The data frames for weight, steps and calories burned were merged using Date.

> df <- full_join(dfWeight, dfSteps, by = "Date")
> df <- full_join(df, dfCaloriesBurned, by = "Date")
> head(df)
        Date Weight Steps CaloriesBurned
1 2016-03-31   74.2 10069           2622
2 2016-03-30   74.9  7688           2538
3 2016-03-29   74.9  4643           2180
4 2016-03-27   74.9  9097           2510
5 2016-03-25   74.3 11160           2777
6 2016-03-24   75.4  8263           2488
 
I now have tidy data for three Fitbit variables of daily data. Here’s a quick plot of Steps vs Calories burned.




There’s an obvious relationship since I burn calories with each step. Most of my activities involve making steps – walking, jogging, getting brownies, fleeing swooping birds. I do not clock-up steps when I kayak.

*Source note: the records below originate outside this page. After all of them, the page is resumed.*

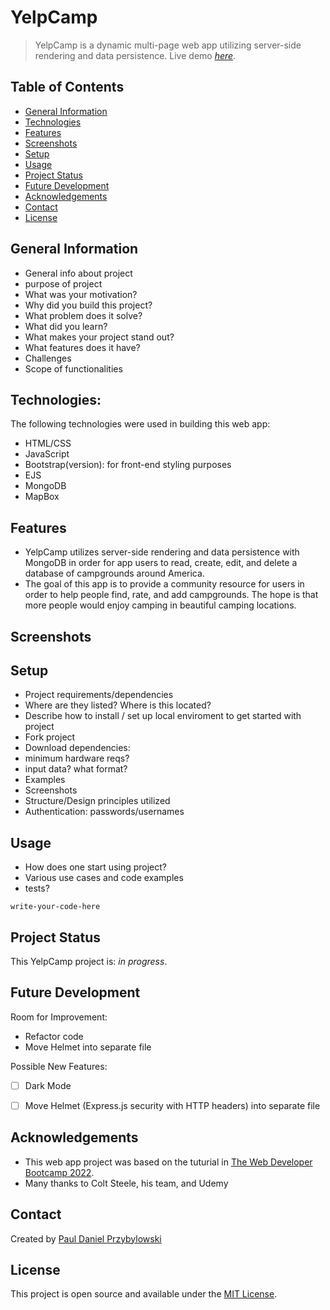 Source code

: # YelpCamp 

> YelpCamp is a dynamic multi-page web app utilizing server-side rendering and data persistence.
> Live demo [_here_](https://cryptic-falls-28870.herokuapp.com/).


## Table of Contents 

* [General Information](#general-information)
* [Technologies](#technologies)
* [Features](#features)
* [Screenshots](#screenshots)
* [Setup](#setup)
* [Usage](#usage)
* [Project Status](#project-status)
* [Future Development](#future-development)
* [Acknowledgements](#acknowledgements)
* [Contact](#contact)
* [License](#license)


## General Information
- General info about project
- purpose of project
- What was your motivation?
- Why did you build this project?
- What problem does it solve?
- What did you learn?
- What makes your project stand out?
- What features does it have?
- Challenges
- Scope of functionalities 


## Technologies:
The following technologies were used in building this web app: 

- HTML/CSS
- JavaScript
- Bootstrap(version): for front-end styling purposes
- EJS
- MongoDB
- MapBox


## Features
- YelpCamp utilizes server-side rendering and data persistence with MongoDB in order for app users to read, create, edit, and delete a database of campgrounds around America. 
- The goal of this app is to provide a community resource for users in order to help people find, rate, and add campgrounds.  The hope is that more people would enjoy camping in beautiful camping locations.

## Screenshots


## Setup
- Project requirements/dependencies
- Where are they listed? Where is this located?
- Describe how to install / set up local enviroment to get started with project
- Fork project
- Download dependencies:
- minimum hardware reqs?
- input data? what format?
- Examples 
- Screenshots
- Structure/Design principles utilized
- Authentication: passwords/usernames 

## Usage
- How does one start using project?
- Various use cases and code examples
- tests?

`write-your-code-here`

## Project Status
This YelpCamp project is: _in progress_.

## Future Development
Room for Improvement:
- Refactor code
- Move Helmet into separate file

Possible New Features:
- [ ] Dark Mode
- [ ] Move Helmet (Express.js security with HTTP headers) into separate file


## Acknowledgements 
- This web app project was based on the tuturial in [The Web Developer Bootcamp 2022](https://www.udemy.com/course/the-web-developer-bootcamp/).
- Many thanks to Colt Steele, his team, and Udemy


## Contact
Created by [Paul Daniel Przybylowski](https://paulprzybylowski.github.io)


## License 
This project is open source and available under the [MIT License](https://github.com/git/git-scm.com/blob/main/MIT-LICENSE.txt).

I don’t know how Fitbit treats such activities. I’ll check the calorie count before and after next time.

Ultimately I’d like to observe whether any variables can account for outcomes such as weight and sleep. Here’s a Steps vs Weight plot.




There’s no relationship. It remains to be observed whether the inclusion of other Fitbit predictors could account for weight. More on this in future posts.


References and notes
1. I am not affiliated with Fitbit. I’m just a fan. I will however accept gifted Fitbit items if you would like to get in touch with me at willselloutfortech@gmail.com
2. Authenticate with the login function; login(email, password, rememberMe = FALSE). Use your email address and password you use to access your Fitbit dashboard online.